Data for this exercise section start
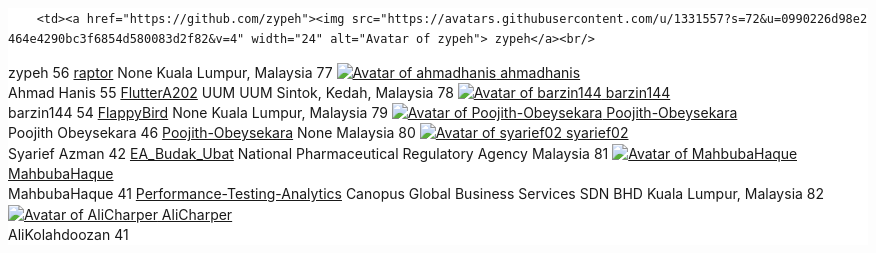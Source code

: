 		<td><a href="https://github.com/zypeh"><img src="https://avatars.githubusercontent.com/u/1331557?s=72&u=0990226d98e2464e4290bc3f6854d580083d2f82&v=4" width="24" alt="Avatar of zypeh"> zypeh</a><br/>
zypeh</td>
		<td>56</td>
		<td><a href="https://github.com/si3nloong/raptor">raptor</a></td>
		<td>None</td>
		<td>Kuala Lumpur, Malaysia</td>
	</tr>
	<tr>
		<td>77</td>
		<td><a href="https://github.com/ahmadhanis"><img src="https://avatars.githubusercontent.com/u/36687333?s=72&u=a60bed39af96d239bbb2af891dc973cf1afd89fd&v=4" width="24" alt="Avatar of ahmadhanis"> ahmadhanis</a><br/>
Ahmad Hanis</td>
		<td>55</td>
		<td><a href="https://github.com/ahmadhanis/FlutterA202">FlutterA202</a></td>
		<td>UUM</td>
		<td>UUM Sintok, Kedah, Malaysia</td>
	</tr>
	<tr>
		<td>78</td>
		<td><a href="https://github.com/barzin144"><img src="https://avatars.githubusercontent.com/u/22778135?s=72&u=b33a938b271182eeecb773ee28d99be4aa9fdc72&v=4" width="24" alt="Avatar of barzin144"> barzin144</a><br/>
barzin144</td>
		<td>54</td>
		<td><a href="https://github.com/barzin144/FlappyBird">FlappyBird</a></td>
		<td>None</td>
		<td>Kuala Lumpur, Malaysia</td>
	</tr>
	<tr>
		<td>79</td>
		<td><a href="https://github.com/Poojith-Obeysekara"><img src="https://avatars.githubusercontent.com/u/93044048?s=72&u=ba4b41aa896c9cd28edf3b68bca6ce080d8cf4f7&v=4" width="24" alt="Avatar of Poojith-Obeysekara"> Poojith-Obeysekara</a><br/>
Poojith Obeysekara</td>
		<td>46</td>
		<td><a href="https://github.com/Poojith-Obeysekara/Poojith-Obeysekara">Poojith-Obeysekara</a></td>
		<td>None</td>
		<td>Malaysia</td>
	</tr>
	<tr>
		<td>80</td>
		<td><a href="https://github.com/syarief02"><img src="https://avatars.githubusercontent.com/u/105992338?s=72&u=f195eab4203442c670b74fb1111a2ddf0de5e29a&v=4" width="24" alt="Avatar of syarief02"> syarief02</a><br/>
Syarief Azman</td>
		<td>42</td>
		<td><a href="https://github.com/syarief02/EA_Budak_Ubat">EA_Budak_Ubat</a></td>
		<td>National Pharmaceutical Regulatory Agency</td>
		<td>Malaysia</td>
	</tr>
	<tr>
		<td>81</td>
		<td><a href="https://github.com/MahbubaHaque"><img src="https://avatars.githubusercontent.com/u/77088429?s=72&u=7f242d53f1e916c442e786cd2d7b26a5ece5cd91&v=4" width="24" alt="Avatar of MahbubaHaque"> MahbubaHaque</a><br/>
MahbubaHaque</td>
		<td>41</td>
		<td><a href="https://github.com/MahbubaHaque/Performance-Testing-Analytics">Performance-Testing-Analytics</a></td>
		<td>Canopus Global Business Services SDN BHD</td>
		<td>Kuala Lumpur, Malaysia</td>
	</tr>
	<tr>
		<td>82</td>
		<td><a href="https://github.com/AliCharper"><img src="https://avatars.githubusercontent.com/u/12136692?s=72&u=d020dc768c68cc9b1e5702d366ab6d8bc6803754&v=4" width="24" alt="Avatar of AliCharper"> AliCharper</a><br/>
AliKolahdoozan</td>
		<td>41</td>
Data for this exercise section end
The required output is the number of lines in the records that contain the word "ahmadhanis", with nothing added.

2